The figures show a timing signal generation circuit according to the present invention. FIG. 1 is a schematic diagram of the main part of the circuit of the first embodiment, and FIG. 2 explains the operational functions of the circuit of the embodiment shown in FIG. 1. Figure 3 is a diagram showing an example of the configuration of a compensation circuit for noise, Figure 4 is a timing diagram showing the noise removal effect of guard pulse CP, and Figure 5 is a diagram showing the guard pulse at the time of periodic change of the synchronization signal. A diagram showing an example of malfunction due to pulse CP, FIG. 6 is a diagram showing a schematic configuration of an embodiment circuit equipped with a compensation function for guard pulse GP, and FIG. 7 is a diagram showing generation of guard pulse CP in the embodiment circuit shown in FIG. 6. FIG. 8 is a timing diagram showing an example of the operation of the embodiment circuit shown in FIG. 6, and FIG. 9 is a timing diagram for explaining the operation. FIG. 9 is a timing diagram showing an example of the operation of the embodiment circuit shown in FIG. 6. FIG. This is a timing diagram for Also, FIG. 10 is a signal diagram for explaining the form of the synchronization signal and problems with its reproduction and restoration, FIG. FIG. 11 is a diagram for explaining the principle of reproducing and restoring a synchronizing signal in the embodiment circuit shown in FIG.
FIG. 4 is a timing diagram showing an example of the operation of the circuit shown in FIG. 13. FIG. 15 is a diagram showing a general configuration example of a video signal reproduction system, FIG. 16 is a diagram showing a basic configuration example of a conventional timing signal generation circuit, and FIG. 17 is a diagram showing a basic configuration example of a conventional timing signal generation circuit. FIG. 17 is a signal diagram for explaining defects in the timing circuit shown in FIG. 16 due to omissions and noise. 4... System controller, 10.11... Process circuit, 13... Color encoder, 15... Synchronous signal separation circuit, 1B... 10 bit counter, 17
... one-shot pulse circuit, 18 ... control signal generation circuit, 21 ... 10-bit counter, 22
... Control signal generation circuit, 23... One-shot pulse circuit, 25... Decoder circuit, 26...
Multivibrator, 27.28...Gate circuit (OR circuit), 29.30...Gate circuit (AND circuit)

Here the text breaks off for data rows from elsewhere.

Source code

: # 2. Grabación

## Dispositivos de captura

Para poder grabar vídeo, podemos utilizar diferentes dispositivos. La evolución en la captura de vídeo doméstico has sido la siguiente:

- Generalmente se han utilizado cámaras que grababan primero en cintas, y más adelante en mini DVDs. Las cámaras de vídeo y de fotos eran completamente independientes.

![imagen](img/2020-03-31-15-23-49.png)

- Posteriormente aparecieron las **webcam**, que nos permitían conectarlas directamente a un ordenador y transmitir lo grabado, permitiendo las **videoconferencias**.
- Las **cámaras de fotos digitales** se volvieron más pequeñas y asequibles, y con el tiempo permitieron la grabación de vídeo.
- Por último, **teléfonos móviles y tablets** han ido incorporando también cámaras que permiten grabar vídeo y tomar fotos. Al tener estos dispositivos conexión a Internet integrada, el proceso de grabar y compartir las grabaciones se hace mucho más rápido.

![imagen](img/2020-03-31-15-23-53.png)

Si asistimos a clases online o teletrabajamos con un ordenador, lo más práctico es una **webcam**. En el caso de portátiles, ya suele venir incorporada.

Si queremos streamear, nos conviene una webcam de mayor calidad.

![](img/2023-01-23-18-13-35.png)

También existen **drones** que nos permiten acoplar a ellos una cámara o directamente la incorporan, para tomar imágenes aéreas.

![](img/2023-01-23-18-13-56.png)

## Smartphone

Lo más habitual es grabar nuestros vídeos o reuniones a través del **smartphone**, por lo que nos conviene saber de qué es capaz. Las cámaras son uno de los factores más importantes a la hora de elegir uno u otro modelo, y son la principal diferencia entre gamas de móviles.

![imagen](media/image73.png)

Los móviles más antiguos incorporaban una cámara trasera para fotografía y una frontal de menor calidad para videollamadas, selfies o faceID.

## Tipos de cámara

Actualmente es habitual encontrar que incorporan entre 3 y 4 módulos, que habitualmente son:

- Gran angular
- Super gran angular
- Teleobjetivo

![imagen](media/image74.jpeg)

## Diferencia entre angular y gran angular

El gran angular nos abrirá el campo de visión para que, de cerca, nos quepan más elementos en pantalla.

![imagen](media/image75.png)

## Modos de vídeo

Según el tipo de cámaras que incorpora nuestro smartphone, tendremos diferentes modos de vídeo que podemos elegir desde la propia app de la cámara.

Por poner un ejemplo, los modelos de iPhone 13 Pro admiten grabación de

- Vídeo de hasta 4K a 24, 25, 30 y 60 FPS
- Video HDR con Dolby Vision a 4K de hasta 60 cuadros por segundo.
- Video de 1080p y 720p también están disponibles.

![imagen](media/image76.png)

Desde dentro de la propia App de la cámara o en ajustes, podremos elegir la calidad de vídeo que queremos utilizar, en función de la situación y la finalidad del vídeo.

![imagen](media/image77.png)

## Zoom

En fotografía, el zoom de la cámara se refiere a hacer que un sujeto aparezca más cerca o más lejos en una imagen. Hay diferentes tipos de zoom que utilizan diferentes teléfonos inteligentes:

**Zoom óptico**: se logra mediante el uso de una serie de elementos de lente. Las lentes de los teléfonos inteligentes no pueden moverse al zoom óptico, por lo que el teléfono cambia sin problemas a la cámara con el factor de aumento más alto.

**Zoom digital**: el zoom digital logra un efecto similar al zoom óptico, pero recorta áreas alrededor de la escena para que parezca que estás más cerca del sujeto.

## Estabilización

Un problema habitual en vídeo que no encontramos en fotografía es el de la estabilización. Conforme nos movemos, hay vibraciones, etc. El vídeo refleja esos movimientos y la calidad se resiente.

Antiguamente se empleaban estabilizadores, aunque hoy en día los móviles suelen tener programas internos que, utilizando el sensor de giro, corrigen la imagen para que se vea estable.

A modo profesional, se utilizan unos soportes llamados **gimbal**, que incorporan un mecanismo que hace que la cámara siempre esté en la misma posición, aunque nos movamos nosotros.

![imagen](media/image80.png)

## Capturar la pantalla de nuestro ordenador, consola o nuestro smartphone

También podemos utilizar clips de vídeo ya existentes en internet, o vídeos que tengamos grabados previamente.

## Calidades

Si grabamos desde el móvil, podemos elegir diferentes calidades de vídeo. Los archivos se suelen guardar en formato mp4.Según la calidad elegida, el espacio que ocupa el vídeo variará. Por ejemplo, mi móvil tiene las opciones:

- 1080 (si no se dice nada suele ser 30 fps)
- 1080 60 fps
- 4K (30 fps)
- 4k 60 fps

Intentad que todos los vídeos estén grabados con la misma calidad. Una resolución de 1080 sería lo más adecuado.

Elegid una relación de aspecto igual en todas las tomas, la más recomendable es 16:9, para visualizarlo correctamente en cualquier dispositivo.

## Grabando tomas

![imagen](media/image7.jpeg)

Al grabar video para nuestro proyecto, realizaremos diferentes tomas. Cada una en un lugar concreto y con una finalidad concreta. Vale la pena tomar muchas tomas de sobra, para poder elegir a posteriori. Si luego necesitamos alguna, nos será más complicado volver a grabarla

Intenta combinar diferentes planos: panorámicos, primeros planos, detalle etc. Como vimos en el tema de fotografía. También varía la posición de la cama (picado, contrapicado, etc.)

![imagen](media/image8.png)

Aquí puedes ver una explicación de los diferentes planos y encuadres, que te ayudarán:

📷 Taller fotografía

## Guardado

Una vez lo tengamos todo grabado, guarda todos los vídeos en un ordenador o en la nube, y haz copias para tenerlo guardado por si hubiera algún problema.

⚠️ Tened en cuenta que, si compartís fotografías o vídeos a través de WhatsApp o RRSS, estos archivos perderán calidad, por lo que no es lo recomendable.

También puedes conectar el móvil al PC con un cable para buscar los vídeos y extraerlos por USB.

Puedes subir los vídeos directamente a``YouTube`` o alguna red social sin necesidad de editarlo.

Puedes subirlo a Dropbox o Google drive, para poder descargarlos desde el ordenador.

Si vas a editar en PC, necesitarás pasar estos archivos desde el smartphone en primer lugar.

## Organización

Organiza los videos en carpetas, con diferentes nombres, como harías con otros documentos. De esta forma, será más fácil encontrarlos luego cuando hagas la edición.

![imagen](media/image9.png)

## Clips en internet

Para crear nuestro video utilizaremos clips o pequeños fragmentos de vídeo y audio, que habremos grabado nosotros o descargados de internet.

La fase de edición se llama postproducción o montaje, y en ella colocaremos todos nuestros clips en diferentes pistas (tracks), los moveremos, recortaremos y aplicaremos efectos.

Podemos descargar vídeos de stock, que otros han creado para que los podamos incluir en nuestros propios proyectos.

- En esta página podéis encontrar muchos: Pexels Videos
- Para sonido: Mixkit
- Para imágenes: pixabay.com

, 32... L period inspection circuit, 33... One-shot pulse circuit, 84.35... NAND circuit (configuring RS flip-flop), 40.41.42... D flip-flop, 43.44 .45...Nor circuit, 4B
... OR circuit, 47.48 ... NAND circuit (configuring RS flip-flop), 49 ... D flip-flop, 50 ... D flip-flop (1 timing delay), 51 ... NAND circuit, 52...OR circuit.

Claims (1)

[Claims] When the synchronization signal arrives, the timekeeping operation is reset and started,
Counting means for resetting and restarting the timekeeping operation at the time of arrival of a subsequent synchronization signal, and signal generation for generating a predetermined timing signal corresponding to a predetermined time point at a predetermined time point in the progress of the timekeeping operation by the counting means. and when the timekeeping operation by the counting means reaches a predetermined second time that exceeds the first time corresponding to the regular arrival interval of the synchronization signal, this second time and the first time and compensation means for restarting the counting means using a time corresponding to the difference between the two as a starting time.